### Records for this task

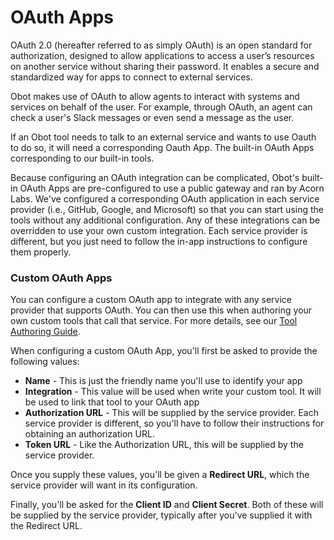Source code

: # OAuth Apps

OAuth 2.0 (hereafter referred to as simply OAuth) is an open standard for authorization, designed to allow applications to access a user’s resources on another service without sharing their password.
It enables a secure and standardized way for apps to connect to external services. 

Obot makes use of OAuth to allow agents to interact with systems and services on behalf of the user.
For example, through OAuth, an agent can check a user's Slack messages or even send a message as the user.

If an Obot tool needs to talk to an external service and wants to use Oauth to do so, it will need a corresponding Oauth App.
The built-in OAuth Apps corresponding to our built-in tools.

Because configuring an OAuth integration can be complicated, Obot's built-in OAuth Apps are pre-configured to use a public gateway and ran by Acorn Labs.
We've configured a corresponding OAuth application in each service provider (i.e., GitHub, Google, and Microsoft) so that you can start using the tools without any additional configuration.
Any of these integrations can be overridden to use your own custom integration.
Each service provider is different, but you just need to follow the in-app instructions to configure them properly.

### Custom OAuth Apps
You can configure a custom OAuth app to integrate with any service provider that supports OAuth.
You can then use this when authoring your own custom tools that call that service.
For more details, see our [Tool Authoring Guide](/tools/integrating-oauth).

When configuring a custom OAuth App, you'll first be asked to provide the following values:
- **Name** - This is just the friendly name you'll use to identify your app
- **Integration** - This value will be used when write your custom tool. It will be used to link that tool to your OAuth app
- **Authorization URL** - This will be supplied by the service provider. Each service provider is different, so you'll have to follow their instructions for obtaining an authorization URL.
- **Token URL** - Like the Authorization URL, this will be supplied by the service provider.

Once you supply these values, you'll be given a **Redirect URL**, which the service provider will want in its configuration.

Finally, you'll be asked for the **Client ID** and **Client Secret**. Both of these will be supplied by the service provider, typically after you've supplied it with the Redirect URL.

######

* Required action:
Everything in the listing must be restated word for word, except for the pictures.

* Response area:
Source code

: # OAuth Apps

OAuth 2.0 (hereafter referred to as simply OAuth) is an open standard for authorization, designed to allow applications to access a user’s resources on another service without sharing their password.
It enables a secure and standardized way for apps to connect to external services. 

Obot makes use of OAuth to allow agents to interact with systems and services on behalf of the user.
For example, through OAuth, an agent can check a user's Slack messages or even send a message as the user.

If an Obot tool needs to talk to an external service and wants to use Oauth to do so, it will need a corresponding Oauth App.
The built-in OAuth Apps corresponding to our built-in tools.

Because configuring an OAuth integration can be complicated, Obot's built-in OAuth Apps are pre-configured to use a public gateway and ran by Acorn Labs.
We've configured a corresponding OAuth application in each service provider (i.e., GitHub, Google, and Microsoft) so that you can start using the tools without any additional configuration.
Any of these integrations can be overridden to use your own custom integration.
Each service provider is different, but you just need to follow the in-app instructions to configure them properly.

### Custom OAuth Apps
You can configure a custom OAuth app to integrate with any service provider that supports OAuth.
You can then use this when authoring your own custom tools that call that service.
For more details, see our [Tool Authoring Guide](/tools/integrating-oauth).

When configuring a custom OAuth App, you'll first be asked to provide the following values:
- **Name** - This is just the friendly name you'll use to identify your app
- **Integration** - This value will be used when write your custom tool. It will be used to link that tool to your OAuth app
- **Authorization URL** - This will be supplied by the service provider. Each service provider is different, so you'll have to follow their instructions for obtaining an authorization URL.
- **Token URL** - Like the Authorization URL, this will be supplied by the service provider.

Once you supply these values, you'll be given a **Redirect URL**, which the service provider will want in its configuration.

Finally, you'll be asked for the **Client ID** and **Client Secret**. Both of these will be supplied by the service provider, typically after you've supplied it with the Redirect URL.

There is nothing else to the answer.